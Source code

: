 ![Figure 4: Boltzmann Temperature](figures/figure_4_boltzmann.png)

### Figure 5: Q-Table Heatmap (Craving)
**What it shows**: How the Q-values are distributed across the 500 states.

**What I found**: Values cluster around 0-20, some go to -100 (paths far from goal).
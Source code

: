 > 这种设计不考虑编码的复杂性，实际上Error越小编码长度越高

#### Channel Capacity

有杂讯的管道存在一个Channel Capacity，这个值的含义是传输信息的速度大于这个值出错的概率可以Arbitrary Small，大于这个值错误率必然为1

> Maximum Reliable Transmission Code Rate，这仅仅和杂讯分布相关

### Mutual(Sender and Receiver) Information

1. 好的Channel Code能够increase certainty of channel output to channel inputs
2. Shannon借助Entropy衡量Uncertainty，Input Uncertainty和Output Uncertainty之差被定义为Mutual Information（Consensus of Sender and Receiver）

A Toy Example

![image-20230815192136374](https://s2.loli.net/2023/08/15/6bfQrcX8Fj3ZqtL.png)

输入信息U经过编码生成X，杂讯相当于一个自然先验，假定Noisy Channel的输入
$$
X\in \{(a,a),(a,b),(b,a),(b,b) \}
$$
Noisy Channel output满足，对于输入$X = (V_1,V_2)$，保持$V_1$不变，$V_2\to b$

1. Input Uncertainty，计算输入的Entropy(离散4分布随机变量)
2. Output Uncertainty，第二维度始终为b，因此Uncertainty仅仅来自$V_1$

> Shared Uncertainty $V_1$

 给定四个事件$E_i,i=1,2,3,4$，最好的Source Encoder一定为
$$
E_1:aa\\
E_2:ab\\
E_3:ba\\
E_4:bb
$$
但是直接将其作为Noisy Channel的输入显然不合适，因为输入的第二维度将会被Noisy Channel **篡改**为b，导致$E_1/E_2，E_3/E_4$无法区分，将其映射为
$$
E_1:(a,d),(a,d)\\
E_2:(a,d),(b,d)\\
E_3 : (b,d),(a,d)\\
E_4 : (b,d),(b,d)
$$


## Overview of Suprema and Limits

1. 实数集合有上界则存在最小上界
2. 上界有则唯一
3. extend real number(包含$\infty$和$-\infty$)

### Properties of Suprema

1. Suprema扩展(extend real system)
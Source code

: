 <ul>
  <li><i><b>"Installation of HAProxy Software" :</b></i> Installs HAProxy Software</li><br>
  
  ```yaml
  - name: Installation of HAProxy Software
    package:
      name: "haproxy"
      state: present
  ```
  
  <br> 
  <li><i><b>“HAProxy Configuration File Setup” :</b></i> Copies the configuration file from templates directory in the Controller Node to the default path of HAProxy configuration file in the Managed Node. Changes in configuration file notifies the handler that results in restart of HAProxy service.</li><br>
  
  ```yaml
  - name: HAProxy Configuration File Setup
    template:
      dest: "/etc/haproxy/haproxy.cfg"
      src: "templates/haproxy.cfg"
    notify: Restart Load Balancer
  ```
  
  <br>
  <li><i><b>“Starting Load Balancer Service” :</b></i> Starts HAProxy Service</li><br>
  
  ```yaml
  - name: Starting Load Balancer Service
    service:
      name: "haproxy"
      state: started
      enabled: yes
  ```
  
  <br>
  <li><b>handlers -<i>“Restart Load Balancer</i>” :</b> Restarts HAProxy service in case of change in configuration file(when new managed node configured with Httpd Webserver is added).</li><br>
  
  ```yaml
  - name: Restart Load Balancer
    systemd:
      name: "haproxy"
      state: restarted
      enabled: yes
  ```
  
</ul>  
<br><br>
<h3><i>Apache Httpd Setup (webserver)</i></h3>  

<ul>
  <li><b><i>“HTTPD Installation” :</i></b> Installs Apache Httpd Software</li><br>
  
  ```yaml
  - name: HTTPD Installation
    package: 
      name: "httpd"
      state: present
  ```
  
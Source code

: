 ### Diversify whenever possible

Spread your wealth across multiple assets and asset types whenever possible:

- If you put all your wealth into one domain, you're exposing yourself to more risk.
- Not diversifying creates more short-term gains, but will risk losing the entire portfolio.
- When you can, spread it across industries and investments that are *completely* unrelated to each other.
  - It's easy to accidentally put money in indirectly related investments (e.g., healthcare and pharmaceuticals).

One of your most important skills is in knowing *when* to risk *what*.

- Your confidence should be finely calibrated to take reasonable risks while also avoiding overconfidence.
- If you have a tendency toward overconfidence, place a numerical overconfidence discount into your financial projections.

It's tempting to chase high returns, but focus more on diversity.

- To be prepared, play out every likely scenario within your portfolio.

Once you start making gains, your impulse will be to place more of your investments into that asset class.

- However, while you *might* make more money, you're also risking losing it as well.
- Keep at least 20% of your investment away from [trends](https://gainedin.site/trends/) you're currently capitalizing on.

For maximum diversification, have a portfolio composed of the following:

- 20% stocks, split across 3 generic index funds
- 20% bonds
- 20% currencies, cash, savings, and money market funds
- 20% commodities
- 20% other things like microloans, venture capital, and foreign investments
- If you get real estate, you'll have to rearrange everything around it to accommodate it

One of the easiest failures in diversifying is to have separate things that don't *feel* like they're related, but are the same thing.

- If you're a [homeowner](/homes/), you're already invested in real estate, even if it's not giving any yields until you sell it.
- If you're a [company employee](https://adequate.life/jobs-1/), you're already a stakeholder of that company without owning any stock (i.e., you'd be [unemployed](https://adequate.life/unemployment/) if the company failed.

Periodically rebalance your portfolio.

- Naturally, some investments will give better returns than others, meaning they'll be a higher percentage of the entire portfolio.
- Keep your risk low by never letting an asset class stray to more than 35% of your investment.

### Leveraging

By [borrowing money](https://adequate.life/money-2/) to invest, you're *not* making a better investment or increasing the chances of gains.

● ● ● ● ●

### ABOUT THIS TASK
Please write the data above out again, exactly the same.

### EXPECTED ANSWER
Source code

: ![Figure 4: Boltzmann Temperature](figures/figure_4_boltzmann.png)

### Figure 5: Q-Table Heatmap (Craving)
**What it shows**: How the Q-values are distributed across the 500 states.

**What I found**: Values cluster around 0-20, some go to -100 (paths far from goal).
Source code

: > 这种设计不考虑编码的复杂性，实际上Error越小编码长度越高

#### Channel Capacity

有杂讯的管道存在一个Channel Capacity，这个值的含义是传输信息的速度大于这个值出错的概率可以Arbitrary Small，大于这个值错误率必然为1

> Maximum Reliable Transmission Code Rate，这仅仅和杂讯分布相关

### Mutual(Sender and Receiver) Information

1. 好的Channel Code能够increase certainty of channel output to channel inputs
2. Shannon借助Entropy衡量Uncertainty，Input Uncertainty和Output Uncertainty之差被定义为Mutual Information（Consensus of Sender and Receiver）

A Toy Example

![image-20230815192136374](https://s2.loli.net/2023/08/15/6bfQrcX8Fj3ZqtL.png)

输入信息U经过编码生成X，杂讯相当于一个自然先验，假定Noisy Channel的输入
$$
X\in \{(a,a),(a,b),(b,a),(b,b) \}
$$
Noisy Channel output满足，对于输入$X = (V_1,V_2)$，保持$V_1$不变，$V_2\to b$

1. Input Uncertainty，计算输入的Entropy(离散4分布随机变量)
2. Output Uncertainty，第二维度始终为b，因此Uncertainty仅仅来自$V_1$

> Shared Uncertainty $V_1$

 给定四个事件$E_i,i=1,2,3,4$，最好的Source Encoder一定为
$$
E_1:aa\\
E_2:ab\\
E_3:ba\\
E_4:bb
$$
但是直接将其作为Noisy Channel的输入显然不合适，因为输入的第二维度将会被Noisy Channel **篡改**为b，导致$E_1/E_2，E_3/E_4$无法区分，将其映射为
$$
E_1:(a,d),(a,d)\\
E_2:(a,d),(b,d)\\
E_3 : (b,d),(a,d)\\
E_4 : (b,d),(b,d)
$$


## Overview of Suprema and Limits

1. 实数集合有上界则存在最小上界
2. 上界有则唯一
3. extend real number(包含$\infty$和$-\infty$)

### Properties of Suprema

1. Suprema扩展(extend real system)
Source code

: <ul>
  <li><i><b>"Installation of HAProxy Software" :</b></i> Installs HAProxy Software</li><br>
  
  ```yaml
  - name: Installation of HAProxy Software
    package:
      name: "haproxy"
      state: present
  ```
  
  <br> 
  <li><i><b>“HAProxy Configuration File Setup” :</b></i> Copies the configuration file from templates directory in the Controller Node to the default path of HAProxy configuration file in the Managed Node. Changes in configuration file notifies the handler that results in restart of HAProxy service.</li><br>
  
  ```yaml
  - name: HAProxy Configuration File Setup
    template:
      dest: "/etc/haproxy/haproxy.cfg"
      src: "templates/haproxy.cfg"
    notify: Restart Load Balancer
  ```
  
  <br>
  <li><i><b>“Starting Load Balancer Service” :</b></i> Starts HAProxy Service</li><br>
  
  ```yaml
  - name: Starting Load Balancer Service
    service:
      name: "haproxy"
      state: started
      enabled: yes
  ```
  
  <br>
  <li><b>handlers -<i>“Restart Load Balancer</i>” :</b> Restarts HAProxy service in case of change in configuration file(when new managed node configured with Httpd Webserver is added).</li><br>
  
  ```yaml
  - name: Restart Load Balancer
    systemd:
      name: "haproxy"
      state: restarted
      enabled: yes
  ```
  
</ul>  
<br><br>
<h3><i>Apache Httpd Setup (webserver)</i></h3>  

<ul>
  <li><b><i>“HTTPD Installation” :</i></b> Installs Apache Httpd Software</li><br>
  
  ```yaml
  - name: HTTPD Installation
    package: 
      name: "httpd"
      state: present
  ```
  
Source code

: ### Diversify whenever possible

Spread your wealth across multiple assets and asset types whenever possible:

- If you put all your wealth into one domain, you're exposing yourself to more risk.
- Not diversifying creates more short-term gains, but will risk losing the entire portfolio.
- When you can, spread it across industries and investments that are *completely* unrelated to each other.
  - It's easy to accidentally put money in indirectly related investments (e.g., healthcare and pharmaceuticals).

One of your most important skills is in knowing *when* to risk *what*.

- Your confidence should be finely calibrated to take reasonable risks while also avoiding overconfidence.
- If you have a tendency toward overconfidence, place a numerical overconfidence discount into your financial projections.

It's tempting to chase high returns, but focus more on diversity.

- To be prepared, play out every likely scenario within your portfolio.

Once you start making gains, your impulse will be to place more of your investments into that asset class.

- However, while you *might* make more money, you're also risking losing it as well.
- Keep at least 20% of your investment away from [trends](https://gainedin.site/trends/) you're currently capitalizing on.

For maximum diversification, have a portfolio composed of the following:

- 20% stocks, split across 3 generic index funds
- 20% bonds
- 20% currencies, cash, savings, and money market funds
- 20% commodities
- 20% other things like microloans, venture capital, and foreign investments
- If you get real estate, you'll have to rearrange everything around it to accommodate it

One of the easiest failures in diversifying is to have separate things that don't *feel* like they're related, but are the same thing.

- If you're a [homeowner](/homes/), you're already invested in real estate, even if it's not giving any yields until you sell it.
- If you're a [company employee](https://adequate.life/jobs-1/), you're already a stakeholder of that company without owning any stock (i.e., you'd be [unemployed](https://adequate.life/unemployment/) if the company failed.

Periodically rebalance your portfolio.

- Naturally, some investments will give better returns than others, meaning they'll be a higher percentage of the entire portfolio.
- Keep your risk low by never letting an asset class stray to more than 35% of your investment.

### Leveraging

By [borrowing money](https://adequate.life/money-2/) to invest, you're *not* making a better investment or increasing the chances of gains.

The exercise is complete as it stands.